I got a question to show that :
If $p$ is prime number, then $$x^p - x \equiv x(x-1)(x-2)(x-3)\cdots (x -(p-1))\,\,\text{(mod }\,p\text{)}$$
Now I got 2 steps to show that the two polynomials are congruent:
For step 2, I know it is obvious $x^p$ has coefficient 1 on both sides. For step 1, but I am not sure how to find all the solutions for $x^p -x$ modulo $p$.
Fermat's little theorem says that $x^p\equiv x$ modulo $p$. So the left hand side of your equation is $0$. The right hand side of your equation is also $0$, because one of the numbers
$$x,x-1,x-2,\dots,x-(p-1)$$
is divisible by $p$.
It is not clear if we are asked to prove equality as polynomial functions (i.e. they have the same values) or as formal polynomials (i.e. they have the same coefficients).
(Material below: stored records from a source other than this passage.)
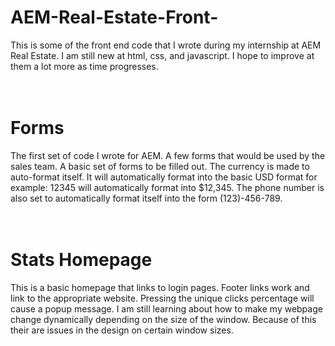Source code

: # AEM-Real-Estate-Front-
This is some of the front end code that I wrote during my internship at AEM Real Estate.
I am still new at html, css, and javascript. I hope to improve at them a lot more as time progresses.
<br /><br /><br />


# Forms
The first set of code I wrote for AEM. A few forms that would be used by the sales team. A basic set of forms to be filled out. The currency is made to auto-format itself. It will automatically format into the basic USD format for example: 12345 will automatically format into $12,345. The phone number is also set to automatically format itself into the form (123)-456-789.
<br /><br /><br />


# Stats Homepage
This is a basic homepage that links to login pages. Footer links work and link to the appropriate website. Pressing the unique clicks percentage will cause a popup message.
I am still learning about how to make my webpage change dynamically depending on the size of the window. Because of this their are issues in the design on certain window sizes.
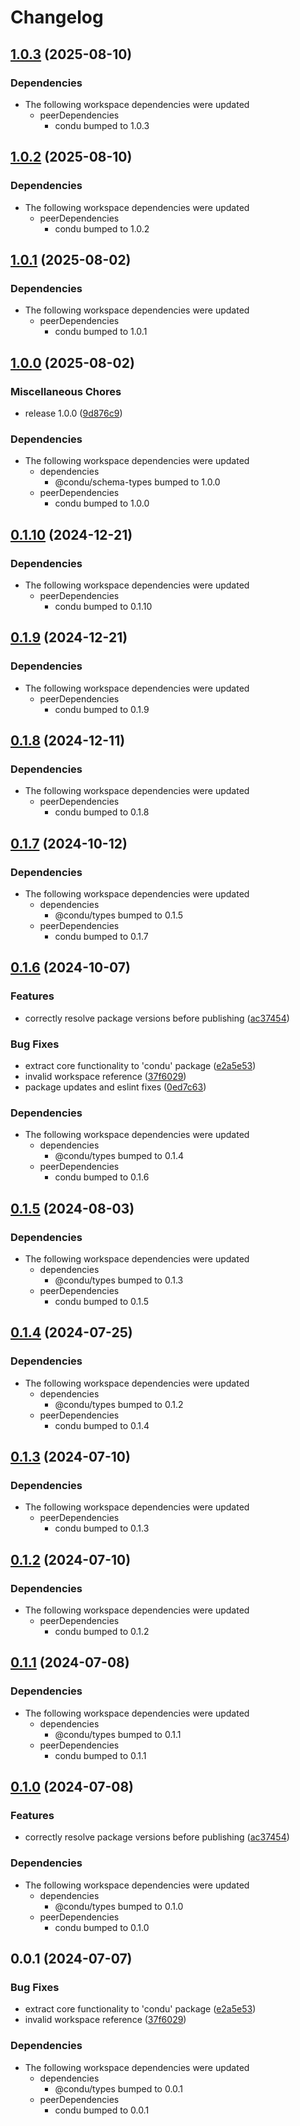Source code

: # Changelog

## [1.0.3](https://github.com/niieani/condu/compare/@condu-feature/lerna@1.0.2...@condu-feature/lerna@1.0.3) (2025-08-10)


### Dependencies

* The following workspace dependencies were updated
  * peerDependencies
    * condu bumped to 1.0.3

## [1.0.2](https://github.com/niieani/condu/compare/@condu-feature/lerna@1.0.1...@condu-feature/lerna@1.0.2) (2025-08-10)


### Dependencies

* The following workspace dependencies were updated
  * peerDependencies
    * condu bumped to 1.0.2

## [1.0.1](https://github.com/niieani/condu/compare/@condu-feature/lerna@1.0.0...@condu-feature/lerna@1.0.1) (2025-08-02)


### Dependencies

* The following workspace dependencies were updated
  * peerDependencies
    * condu bumped to 1.0.1

## [1.0.0](https://github.com/niieani/condu/compare/@condu-feature/lerna@0.1.10...@condu-feature/lerna@1.0.0) (2025-08-02)


### Miscellaneous Chores

* release 1.0.0 ([9d876c9](https://github.com/niieani/condu/commit/9d876c9fba8dbc305ac5be25e6f4fda47d6400b9))


### Dependencies

* The following workspace dependencies were updated
  * dependencies
    * @condu/schema-types bumped to 1.0.0
  * peerDependencies
    * condu bumped to 1.0.0

## [0.1.10](https://github.com/niieani/condu/compare/@condu-feature/lerna@0.1.9...@condu-feature/lerna@0.1.10) (2024-12-21)


### Dependencies

* The following workspace dependencies were updated
  * peerDependencies
    * condu bumped to 0.1.10

## [0.1.9](https://github.com/niieani/condu/compare/@condu-feature/lerna@0.1.8...@condu-feature/lerna@0.1.9) (2024-12-21)


### Dependencies

* The following workspace dependencies were updated
  * peerDependencies
    * condu bumped to 0.1.9

## [0.1.8](https://github.com/niieani/condu/compare/@condu-feature/lerna@0.1.7...@condu-feature/lerna@0.1.8) (2024-12-11)


### Dependencies

* The following workspace dependencies were updated
  * peerDependencies
    * condu bumped to 0.1.8

## [0.1.7](https://github.com/niieani/condu/compare/@condu-feature/lerna@0.1.6...@condu-feature/lerna@0.1.7) (2024-10-12)


### Dependencies

* The following workspace dependencies were updated
  * dependencies
    * @condu/types bumped to 0.1.5
  * peerDependencies
    * condu bumped to 0.1.7

## [0.1.6](https://github.com/niieani/condu/compare/@condu-feature/lerna@0.1.5...@condu-feature/lerna@0.1.6) (2024-10-07)


### Features

* correctly resolve package versions before publishing ([ac37454](https://github.com/niieani/condu/commit/ac374544ecb35ad3c3f27a830f24276928168306))


### Bug Fixes

* extract core functionality to 'condu' package ([e2a5e53](https://github.com/niieani/condu/commit/e2a5e539f7aeaadedd3359d8bf80591f3e4ee258))
* invalid workspace reference ([37f6029](https://github.com/niieani/condu/commit/37f6029848a43f06627f0ee2f7fcef4e535a7d07))
* package updates and eslint fixes ([0ed7c63](https://github.com/niieani/condu/commit/0ed7c63c75992a8952c84d6d79280f3ca3bf4225))


### Dependencies

* The following workspace dependencies were updated
  * dependencies
    * @condu/types bumped to 0.1.4
  * peerDependencies
    * condu bumped to 0.1.6

## [0.1.5](https://github.com/niieani/condu/compare/@condu-feature/lerna@0.1.4...@condu-feature/lerna@0.1.5) (2024-08-03)


### Dependencies

* The following workspace dependencies were updated
  * dependencies
    * @condu/types bumped to 0.1.3
  * peerDependencies
    * condu bumped to 0.1.5

## [0.1.4](https://github.com/niieani/toolchain/compare/@condu-feature/lerna@0.1.3...@condu-feature/lerna@0.1.4) (2024-07-25)


### Dependencies

* The following workspace dependencies were updated
  * dependencies
    * @condu/types bumped to 0.1.2
  * peerDependencies
    * condu bumped to 0.1.4

## [0.1.3](https://github.com/niieani/toolchain/compare/@condu-feature/lerna@0.1.2...@condu-feature/lerna@0.1.3) (2024-07-10)


### Dependencies

* The following workspace dependencies were updated
  * peerDependencies
    * condu bumped to 0.1.3

## [0.1.2](https://github.com/niieani/toolchain/compare/@condu-feature/lerna@0.1.1...@condu-feature/lerna@0.1.2) (2024-07-10)


### Dependencies

* The following workspace dependencies were updated
  * peerDependencies
    * condu bumped to 0.1.2

## [0.1.1](https://github.com/niieani/toolchain/compare/@condu-feature/lerna@0.1.0...@condu-feature/lerna@0.1.1) (2024-07-08)


### Dependencies

* The following workspace dependencies were updated
  * dependencies
    * @condu/types bumped to 0.1.1
  * peerDependencies
    * condu bumped to 0.1.1

## [0.1.0](https://github.com/niieani/toolchain/compare/@condu-feature/lerna@0.0.1...@condu-feature/lerna@0.1.0) (2024-07-08)


### Features

* correctly resolve package versions before publishing ([ac37454](https://github.com/niieani/toolchain/commit/ac374544ecb35ad3c3f27a830f24276928168306))


### Dependencies

* The following workspace dependencies were updated
  * dependencies
    * @condu/types bumped to 0.1.0
  * peerDependencies
    * condu bumped to 0.1.0

## 0.0.1 (2024-07-07)


### Bug Fixes

* extract core functionality to 'condu' package ([e2a5e53](https://github.com/niieani/toolchain/commit/e2a5e539f7aeaadedd3359d8bf80591f3e4ee258))
* invalid workspace reference ([37f6029](https://github.com/niieani/toolchain/commit/37f6029848a43f06627f0ee2f7fcef4e535a7d07))


### Dependencies

* The following workspace dependencies were updated
  * dependencies
    * @condu/types bumped to 0.0.1
  * peerDependencies
    * condu bumped to 0.0.1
For the former, by little Fermat both sides are $\equiv 0\,$ for $\,x\equiv 0,1,\ldots, p\!-\!1.\,$ And, for the latter, let $\,f(x) =$ LHS $-$ RHS. Since LHS and RHS have same lead coefs we deduce that $f$ has degree $< p,$ and, by little Fermat, $\,f\,$ has $\,p\,$ distinct roots $\,1,2,\ldots p\,$ in the field $\,\Bbb Z/p.\,$ Therefore $\,f\,$ must be the zero polynomial (i.e. all coefs $\equiv 0)$ since a nonzero polynomial over a field (or domain) has no more roots than its degree (a proof follows by iteratively applying the Factor Theorem, and using the fact that the difference of any two distinct roots is nonzero so cancellable). See also the BiFactor Theorem.
Remark $ $ This may fail in non-domains, e.g. mod $\,8\!:\,\ x^2-1\,$ has $\,4\,$ roots $\, x\equiv \pm1,\,\pm 3,\,$ i.e. ${\rm odd}^2\equiv 1\pmod 8$